* Problem to work on:
Return every line of the data that contains the string "Angreifer".

* Data for this exercise:
———

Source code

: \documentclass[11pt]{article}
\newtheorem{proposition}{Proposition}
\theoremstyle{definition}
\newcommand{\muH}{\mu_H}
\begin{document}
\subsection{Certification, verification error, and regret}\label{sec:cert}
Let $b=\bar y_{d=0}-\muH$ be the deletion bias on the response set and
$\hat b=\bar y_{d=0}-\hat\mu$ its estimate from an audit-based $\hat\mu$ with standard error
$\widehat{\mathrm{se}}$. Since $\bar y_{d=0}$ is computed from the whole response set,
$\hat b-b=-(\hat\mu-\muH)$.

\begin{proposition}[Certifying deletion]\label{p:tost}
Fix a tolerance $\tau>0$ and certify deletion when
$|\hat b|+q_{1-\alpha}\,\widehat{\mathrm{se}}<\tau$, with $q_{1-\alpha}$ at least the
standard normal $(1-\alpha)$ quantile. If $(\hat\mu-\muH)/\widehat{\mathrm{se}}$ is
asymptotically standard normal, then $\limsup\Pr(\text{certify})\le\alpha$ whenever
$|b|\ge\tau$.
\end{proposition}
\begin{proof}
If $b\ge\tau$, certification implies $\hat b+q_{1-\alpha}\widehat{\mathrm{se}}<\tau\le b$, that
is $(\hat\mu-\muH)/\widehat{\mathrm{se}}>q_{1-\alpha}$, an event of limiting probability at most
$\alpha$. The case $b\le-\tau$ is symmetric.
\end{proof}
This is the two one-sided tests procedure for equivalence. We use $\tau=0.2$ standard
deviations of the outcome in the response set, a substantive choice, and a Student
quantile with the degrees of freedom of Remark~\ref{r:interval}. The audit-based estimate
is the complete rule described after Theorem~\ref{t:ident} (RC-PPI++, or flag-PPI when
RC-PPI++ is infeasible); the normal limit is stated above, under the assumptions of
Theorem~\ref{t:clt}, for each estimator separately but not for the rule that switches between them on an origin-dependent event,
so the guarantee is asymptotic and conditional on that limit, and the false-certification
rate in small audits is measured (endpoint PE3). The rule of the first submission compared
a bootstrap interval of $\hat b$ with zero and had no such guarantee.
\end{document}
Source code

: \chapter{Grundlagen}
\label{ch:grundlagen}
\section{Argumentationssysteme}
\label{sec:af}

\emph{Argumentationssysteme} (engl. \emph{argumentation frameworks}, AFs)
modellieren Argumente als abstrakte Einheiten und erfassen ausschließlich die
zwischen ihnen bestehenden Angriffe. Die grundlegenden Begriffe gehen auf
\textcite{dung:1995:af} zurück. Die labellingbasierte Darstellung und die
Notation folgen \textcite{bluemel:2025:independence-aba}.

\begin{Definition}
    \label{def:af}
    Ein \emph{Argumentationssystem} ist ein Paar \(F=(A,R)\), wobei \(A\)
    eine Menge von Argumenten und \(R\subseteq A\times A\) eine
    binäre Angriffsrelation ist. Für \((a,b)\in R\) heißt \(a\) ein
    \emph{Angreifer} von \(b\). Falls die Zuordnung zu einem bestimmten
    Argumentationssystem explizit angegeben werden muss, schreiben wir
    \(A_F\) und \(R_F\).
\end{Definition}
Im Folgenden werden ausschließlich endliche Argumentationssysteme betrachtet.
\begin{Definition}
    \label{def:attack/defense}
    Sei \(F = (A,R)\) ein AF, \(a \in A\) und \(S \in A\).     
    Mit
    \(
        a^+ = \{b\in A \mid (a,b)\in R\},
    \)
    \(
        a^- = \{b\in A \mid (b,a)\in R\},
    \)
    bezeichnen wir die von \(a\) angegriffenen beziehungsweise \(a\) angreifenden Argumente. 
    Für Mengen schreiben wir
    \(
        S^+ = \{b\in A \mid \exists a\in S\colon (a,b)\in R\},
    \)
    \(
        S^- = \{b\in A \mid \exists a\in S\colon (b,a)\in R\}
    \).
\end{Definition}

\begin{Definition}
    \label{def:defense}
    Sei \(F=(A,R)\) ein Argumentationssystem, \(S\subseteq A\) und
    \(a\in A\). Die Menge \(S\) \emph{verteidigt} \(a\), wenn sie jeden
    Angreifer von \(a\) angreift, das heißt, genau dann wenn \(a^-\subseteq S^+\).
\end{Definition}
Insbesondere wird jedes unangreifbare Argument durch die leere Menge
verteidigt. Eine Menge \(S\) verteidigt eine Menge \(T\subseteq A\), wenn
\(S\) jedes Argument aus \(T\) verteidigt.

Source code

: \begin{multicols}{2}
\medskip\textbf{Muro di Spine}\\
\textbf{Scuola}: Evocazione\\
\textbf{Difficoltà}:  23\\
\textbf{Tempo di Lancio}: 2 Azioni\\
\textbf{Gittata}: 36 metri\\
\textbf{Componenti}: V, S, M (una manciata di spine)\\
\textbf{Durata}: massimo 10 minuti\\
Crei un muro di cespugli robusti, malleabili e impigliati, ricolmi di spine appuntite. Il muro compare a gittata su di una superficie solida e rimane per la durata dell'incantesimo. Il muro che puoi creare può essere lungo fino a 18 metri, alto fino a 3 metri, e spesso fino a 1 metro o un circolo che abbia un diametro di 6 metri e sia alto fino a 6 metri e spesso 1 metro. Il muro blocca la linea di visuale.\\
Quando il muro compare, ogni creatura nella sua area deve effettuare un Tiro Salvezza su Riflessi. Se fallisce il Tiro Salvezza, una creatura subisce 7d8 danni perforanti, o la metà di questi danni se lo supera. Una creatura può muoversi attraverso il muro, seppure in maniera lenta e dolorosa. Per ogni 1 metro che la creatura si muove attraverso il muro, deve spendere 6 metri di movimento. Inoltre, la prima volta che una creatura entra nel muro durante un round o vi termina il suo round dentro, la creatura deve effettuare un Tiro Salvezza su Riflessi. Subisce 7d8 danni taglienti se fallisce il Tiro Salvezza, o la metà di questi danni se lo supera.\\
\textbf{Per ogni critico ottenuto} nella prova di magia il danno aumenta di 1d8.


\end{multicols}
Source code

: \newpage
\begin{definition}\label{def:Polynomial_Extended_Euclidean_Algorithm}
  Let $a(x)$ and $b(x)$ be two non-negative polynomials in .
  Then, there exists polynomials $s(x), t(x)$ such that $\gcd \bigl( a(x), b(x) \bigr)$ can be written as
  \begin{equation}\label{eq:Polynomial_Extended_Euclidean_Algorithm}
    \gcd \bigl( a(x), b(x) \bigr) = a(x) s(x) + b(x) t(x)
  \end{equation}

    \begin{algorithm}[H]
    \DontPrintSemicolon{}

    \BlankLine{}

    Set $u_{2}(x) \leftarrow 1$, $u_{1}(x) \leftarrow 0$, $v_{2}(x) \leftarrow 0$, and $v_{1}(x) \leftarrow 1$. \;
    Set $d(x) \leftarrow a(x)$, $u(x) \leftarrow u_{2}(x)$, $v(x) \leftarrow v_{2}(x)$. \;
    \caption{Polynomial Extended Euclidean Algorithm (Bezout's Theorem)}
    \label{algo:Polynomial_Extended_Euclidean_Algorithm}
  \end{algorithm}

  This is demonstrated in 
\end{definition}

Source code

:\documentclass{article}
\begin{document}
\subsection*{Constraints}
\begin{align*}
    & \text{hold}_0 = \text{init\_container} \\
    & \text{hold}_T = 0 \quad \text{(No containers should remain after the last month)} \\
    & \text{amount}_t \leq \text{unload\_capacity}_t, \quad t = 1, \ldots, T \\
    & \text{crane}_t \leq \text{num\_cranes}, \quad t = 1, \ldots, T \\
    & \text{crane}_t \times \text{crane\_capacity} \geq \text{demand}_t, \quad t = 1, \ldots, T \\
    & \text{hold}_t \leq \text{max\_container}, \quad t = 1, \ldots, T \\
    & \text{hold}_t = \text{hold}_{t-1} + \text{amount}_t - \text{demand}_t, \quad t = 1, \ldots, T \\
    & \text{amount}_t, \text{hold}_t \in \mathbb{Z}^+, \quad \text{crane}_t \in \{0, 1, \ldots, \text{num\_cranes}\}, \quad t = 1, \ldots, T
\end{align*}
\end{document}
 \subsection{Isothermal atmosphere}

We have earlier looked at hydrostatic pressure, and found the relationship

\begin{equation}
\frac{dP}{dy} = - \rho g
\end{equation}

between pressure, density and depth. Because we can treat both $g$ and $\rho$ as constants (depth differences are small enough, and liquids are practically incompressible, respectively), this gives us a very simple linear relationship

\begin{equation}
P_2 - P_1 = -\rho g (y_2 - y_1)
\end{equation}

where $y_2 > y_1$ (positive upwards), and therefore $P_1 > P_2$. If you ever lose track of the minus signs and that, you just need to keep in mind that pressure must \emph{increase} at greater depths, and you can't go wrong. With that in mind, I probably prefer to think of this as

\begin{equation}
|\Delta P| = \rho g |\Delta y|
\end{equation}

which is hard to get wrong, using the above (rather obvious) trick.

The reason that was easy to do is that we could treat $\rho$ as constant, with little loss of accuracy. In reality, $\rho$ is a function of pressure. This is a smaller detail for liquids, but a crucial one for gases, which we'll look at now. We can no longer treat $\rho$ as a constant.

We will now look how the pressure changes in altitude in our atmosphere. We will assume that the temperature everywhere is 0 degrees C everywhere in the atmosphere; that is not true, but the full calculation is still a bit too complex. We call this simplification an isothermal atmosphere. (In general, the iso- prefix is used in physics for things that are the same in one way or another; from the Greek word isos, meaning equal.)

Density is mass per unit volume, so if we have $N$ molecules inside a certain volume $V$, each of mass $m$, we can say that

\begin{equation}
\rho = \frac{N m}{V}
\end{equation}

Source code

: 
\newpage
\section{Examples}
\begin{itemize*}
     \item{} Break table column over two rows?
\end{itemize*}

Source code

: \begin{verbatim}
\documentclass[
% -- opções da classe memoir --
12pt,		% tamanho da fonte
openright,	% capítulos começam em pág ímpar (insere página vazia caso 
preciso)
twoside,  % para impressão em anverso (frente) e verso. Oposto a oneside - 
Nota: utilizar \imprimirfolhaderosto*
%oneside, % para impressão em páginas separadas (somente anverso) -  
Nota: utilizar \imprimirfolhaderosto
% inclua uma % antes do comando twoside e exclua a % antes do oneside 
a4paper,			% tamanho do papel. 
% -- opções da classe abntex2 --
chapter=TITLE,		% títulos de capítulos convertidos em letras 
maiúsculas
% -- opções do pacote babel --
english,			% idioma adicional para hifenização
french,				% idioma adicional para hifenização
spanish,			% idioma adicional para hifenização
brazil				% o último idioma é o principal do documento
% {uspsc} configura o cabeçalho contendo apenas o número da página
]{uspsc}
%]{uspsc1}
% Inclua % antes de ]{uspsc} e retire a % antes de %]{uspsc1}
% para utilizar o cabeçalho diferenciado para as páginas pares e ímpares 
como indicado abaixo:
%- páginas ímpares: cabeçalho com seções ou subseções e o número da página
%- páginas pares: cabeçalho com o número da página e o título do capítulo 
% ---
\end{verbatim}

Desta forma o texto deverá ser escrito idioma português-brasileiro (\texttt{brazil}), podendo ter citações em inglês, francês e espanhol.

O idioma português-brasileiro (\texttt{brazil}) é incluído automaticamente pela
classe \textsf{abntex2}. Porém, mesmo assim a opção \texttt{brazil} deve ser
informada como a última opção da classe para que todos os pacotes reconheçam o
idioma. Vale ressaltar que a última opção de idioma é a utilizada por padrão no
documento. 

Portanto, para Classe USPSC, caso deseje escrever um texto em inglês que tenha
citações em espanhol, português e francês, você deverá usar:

———

* Output of the exercise:
    \emph{Angreifer} von \(b\). Falls die Zuordnung zu einem bestimmten
    Angreifer von \(a\) angreift, das heißt, genau dann wenn \(a^-\subseteq S^+\).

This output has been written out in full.